Book Read Free

Fast Guns Out of Texas

Page 16

by Ralph Cotton


  “Where does he get the bear?” Dawson asked.

  “He has his own. It’s a young boar grizzly he keeps half doped and half starved. Keeps it in the cell right next to the mad gunman, just to keep him scared out of his wits, I suppose.

  “Giddis Junior and his thugs can’t wait until they get to see another man ripped apart by a crazed boar grizzly. They’re all fiends!”

  “Why does the mad gunman think he’s Lawrence Shaw?” Dawson asked, dreading, yet preparing himself to hear the answer he expected.

  “That’s something Clarity can best tell you about,” said Arden, giving her a look.

  But Clarity looked a little ashamed and said, “All right, maybe we did a bad thing, Violet and me. Giddis saw the way this man handled a gun and decided he was too dangerous. After the mad gunman won ten thousand dollars from Giddis at poker, Giddis had Violet and me set him up. We took him to bed, doped him up, and handcuffed him to the iron head rails.

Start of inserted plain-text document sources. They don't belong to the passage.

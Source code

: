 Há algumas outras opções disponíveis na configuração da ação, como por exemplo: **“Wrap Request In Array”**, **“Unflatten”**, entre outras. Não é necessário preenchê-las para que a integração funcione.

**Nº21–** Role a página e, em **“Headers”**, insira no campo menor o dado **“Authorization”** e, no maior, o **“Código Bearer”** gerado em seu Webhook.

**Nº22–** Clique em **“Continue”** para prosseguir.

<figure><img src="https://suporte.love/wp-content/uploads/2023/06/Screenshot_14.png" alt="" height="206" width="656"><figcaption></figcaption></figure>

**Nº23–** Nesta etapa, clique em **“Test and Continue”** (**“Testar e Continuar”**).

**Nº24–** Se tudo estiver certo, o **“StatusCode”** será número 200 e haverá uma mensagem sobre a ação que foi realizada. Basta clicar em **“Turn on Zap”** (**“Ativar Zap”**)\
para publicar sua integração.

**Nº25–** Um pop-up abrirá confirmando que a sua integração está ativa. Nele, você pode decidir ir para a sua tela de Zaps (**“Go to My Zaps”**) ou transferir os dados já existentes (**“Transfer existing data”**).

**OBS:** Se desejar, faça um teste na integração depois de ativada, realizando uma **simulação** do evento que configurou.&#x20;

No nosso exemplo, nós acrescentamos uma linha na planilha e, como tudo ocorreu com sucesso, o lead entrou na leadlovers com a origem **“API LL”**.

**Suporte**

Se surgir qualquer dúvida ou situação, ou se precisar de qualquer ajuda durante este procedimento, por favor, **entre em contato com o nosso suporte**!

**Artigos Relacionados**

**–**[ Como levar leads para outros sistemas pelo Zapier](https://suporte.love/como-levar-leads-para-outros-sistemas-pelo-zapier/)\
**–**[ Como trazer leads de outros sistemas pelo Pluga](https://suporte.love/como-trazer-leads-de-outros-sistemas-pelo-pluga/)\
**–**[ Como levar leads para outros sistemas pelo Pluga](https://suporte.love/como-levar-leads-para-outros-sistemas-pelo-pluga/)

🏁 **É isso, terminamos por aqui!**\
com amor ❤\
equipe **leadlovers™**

When he came to and realized what we’d done, he started raving, threatening, claiming he was Fast Larry Shaw, and telling us what he would do if we didn’t set him free.”

  Dawson started feeling tenseness in his chest. “But nobody believed him because you all knew that Lawrence Shaw had been killed down in Crabtown, right?” he asked, wishing he was wrong but getting a powerful hunch that he wasn’t.

  “Sure, exactly,” said Clarity. “So, making all those wild claims got him dubbed the mad gunman, and only made Giddis want to torture and torment him more.”

  Dawson let out a breath and said to Cap, “Are the animals well grazed?”

  “Oh yes, very well,” Cap replied. He saw the look on Dawson’s face and asked, “What’s wrong, pard? You look as if someone has kicked you in the belly.”

  “That’s about what it feels like,” Dawson said. He looked around in the darkness. “Cap, it looks like you’ll be working the claim without me the next few days. I’ve got to take a ride.”

  “Where are we going?” Clarity asked, stepping forward with the worried look a woman gets when she feels she’s being left behind.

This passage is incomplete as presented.